## Task
For each line in the data below that holds "ensure", return a copy.

== Input for this task

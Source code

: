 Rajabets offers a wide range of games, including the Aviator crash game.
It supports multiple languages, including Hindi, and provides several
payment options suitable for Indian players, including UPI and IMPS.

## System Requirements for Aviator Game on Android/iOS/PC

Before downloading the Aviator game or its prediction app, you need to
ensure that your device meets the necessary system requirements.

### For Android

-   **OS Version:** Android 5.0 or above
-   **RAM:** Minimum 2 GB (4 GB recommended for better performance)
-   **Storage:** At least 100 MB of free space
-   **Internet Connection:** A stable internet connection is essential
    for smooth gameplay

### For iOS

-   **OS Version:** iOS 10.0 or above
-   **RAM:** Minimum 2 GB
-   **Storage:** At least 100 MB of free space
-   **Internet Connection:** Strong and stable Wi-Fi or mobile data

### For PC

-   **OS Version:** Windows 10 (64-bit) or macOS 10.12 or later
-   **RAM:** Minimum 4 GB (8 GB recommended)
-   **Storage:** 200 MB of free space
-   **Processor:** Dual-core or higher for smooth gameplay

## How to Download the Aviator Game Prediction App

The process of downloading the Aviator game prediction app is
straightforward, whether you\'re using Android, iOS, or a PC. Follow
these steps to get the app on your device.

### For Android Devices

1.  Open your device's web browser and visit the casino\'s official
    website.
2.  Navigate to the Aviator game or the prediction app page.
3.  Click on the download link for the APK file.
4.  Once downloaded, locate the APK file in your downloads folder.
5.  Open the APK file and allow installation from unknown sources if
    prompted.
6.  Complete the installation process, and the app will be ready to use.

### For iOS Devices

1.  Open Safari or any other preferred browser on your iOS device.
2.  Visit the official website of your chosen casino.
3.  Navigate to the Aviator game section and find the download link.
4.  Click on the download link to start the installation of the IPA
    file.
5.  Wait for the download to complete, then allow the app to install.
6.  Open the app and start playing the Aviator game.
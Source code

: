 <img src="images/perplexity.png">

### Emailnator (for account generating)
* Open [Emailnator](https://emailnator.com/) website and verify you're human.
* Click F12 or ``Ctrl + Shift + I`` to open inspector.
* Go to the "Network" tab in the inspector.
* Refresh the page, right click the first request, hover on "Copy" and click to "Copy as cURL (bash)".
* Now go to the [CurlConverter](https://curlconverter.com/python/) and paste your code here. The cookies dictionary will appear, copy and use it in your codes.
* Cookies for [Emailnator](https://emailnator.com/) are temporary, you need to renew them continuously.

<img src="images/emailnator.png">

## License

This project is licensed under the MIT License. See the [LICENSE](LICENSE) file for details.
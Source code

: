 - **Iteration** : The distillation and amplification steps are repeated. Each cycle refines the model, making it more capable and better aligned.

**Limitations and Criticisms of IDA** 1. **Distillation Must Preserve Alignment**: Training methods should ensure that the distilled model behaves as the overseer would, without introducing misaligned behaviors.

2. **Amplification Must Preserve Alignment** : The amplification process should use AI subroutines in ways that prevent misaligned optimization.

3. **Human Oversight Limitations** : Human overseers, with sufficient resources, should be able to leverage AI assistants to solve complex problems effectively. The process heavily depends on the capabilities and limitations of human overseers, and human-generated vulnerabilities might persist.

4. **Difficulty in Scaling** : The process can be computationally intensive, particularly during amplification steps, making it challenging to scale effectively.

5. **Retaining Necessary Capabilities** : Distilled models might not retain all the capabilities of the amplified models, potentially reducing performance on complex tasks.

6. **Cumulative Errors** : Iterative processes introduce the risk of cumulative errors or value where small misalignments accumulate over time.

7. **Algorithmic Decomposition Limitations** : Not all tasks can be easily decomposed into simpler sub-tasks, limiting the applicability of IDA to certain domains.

====

## Reply to the exercise
ensure that your device meets the necessary system requirements.
**Limitations and Criticisms of IDA** 1. **Distillation Must Preserve Alignment**: Training methods should ensure that the distilled model behaves as the overseer would, without introducing misaligned behaviors.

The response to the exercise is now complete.